Task item: Needed from the entries below: every line that holds the word "DeepSeek".

Data supplied:
------------------------------------

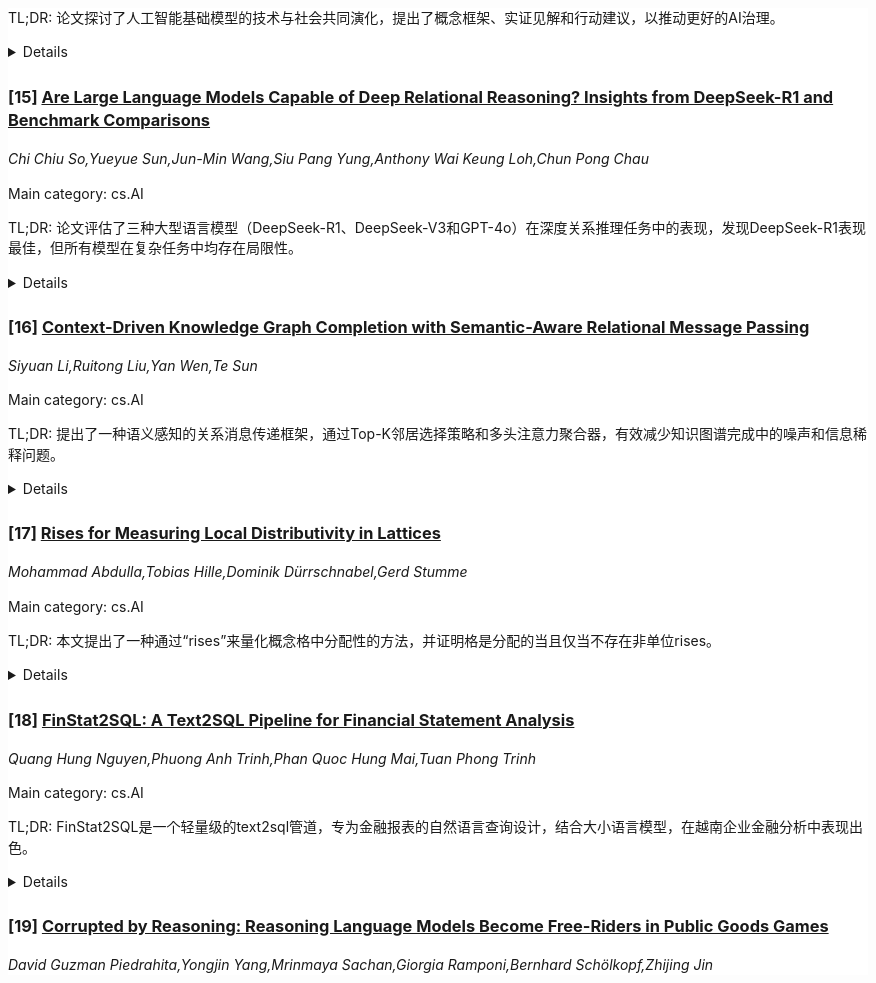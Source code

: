 TL;DR: 论文探讨了人工智能基础模型的技术与社会共同演化，提出了概念框架、实证见解和行动建议，以推动更好的AI治理。


<details><summary>Details</summary></details>


### [15] [Are Large Language Models Capable of Deep Relational Reasoning? Insights from DeepSeek-R1 and Benchmark Comparisons](https://arxiv.org/abs/2506.23128)
*Chi Chiu So,Yueyue Sun,Jun-Min Wang,Siu Pang Yung,Anthony Wai Keung Loh,Chun Pong Chau*

Main category: cs.AI

TL;DR: 论文评估了三种大型语言模型（DeepSeek-R1、DeepSeek-V3和GPT-4o）在深度关系推理任务中的表现，发现DeepSeek-R1表现最佳，但所有模型在复杂任务中均存在局限性。


<details><summary>Details</summary></details>


### [16] [Context-Driven Knowledge Graph Completion with Semantic-Aware Relational Message Passing](https://arxiv.org/abs/2506.23141)
*Siyuan Li,Ruitong Liu,Yan Wen,Te Sun*

Main category: cs.AI

TL;DR: 提出了一种语义感知的关系消息传递框架，通过Top-K邻居选择策略和多头注意力聚合器，有效减少知识图谱完成中的噪声和信息稀释问题。


<details><summary>Details</summary></details>


### [17] [Rises for Measuring Local Distributivity in Lattices](https://arxiv.org/abs/2506.23168)
*Mohammad Abdulla,Tobias Hille,Dominik Dürrschnabel,Gerd Stumme*

Main category: cs.AI

TL;DR: 本文提出了一种通过“rises”来量化概念格中分配性的方法，并证明格是分配的当且仅当不存在非单位rises。


<details><summary>Details</summary></details>


### [18] [FinStat2SQL: A Text2SQL Pipeline for Financial Statement Analysis](https://arxiv.org/abs/2506.23273)
*Quang Hung Nguyen,Phuong Anh Trinh,Phan Quoc Hung Mai,Tuan Phong Trinh*

Main category: cs.AI

TL;DR: FinStat2SQL是一个轻量级的text2sql管道，专为金融报表的自然语言查询设计，结合大小语言模型，在越南企业金融分析中表现出色。


<details><summary>Details</summary></details>


### [19] [Corrupted by Reasoning: Reasoning Language Models Become Free-Riders in Public Goods Games](https://arxiv.org/abs/2506.23276)
*David Guzman Piedrahita,Yongjin Yang,Mrinmaya Sachan,Giorgia Ramponi,Bernhard Schölkopf,Zhijing Jin*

------------------------------------

Response for this exercise:
### [15] [Are Large Language Models Capable of Deep Relational Reasoning? Insights from DeepSeek-R1 and Benchmark Comparisons](https://arxiv.org/abs/2506.23128)
TL;DR: 论文评估了三种大型语言模型（DeepSeek-R1、DeepSeek-V3和GPT-4o）在深度关系推理任务中的表现，发现DeepSeek-R1表现最佳，但所有模型在复杂任务中均存在局限性。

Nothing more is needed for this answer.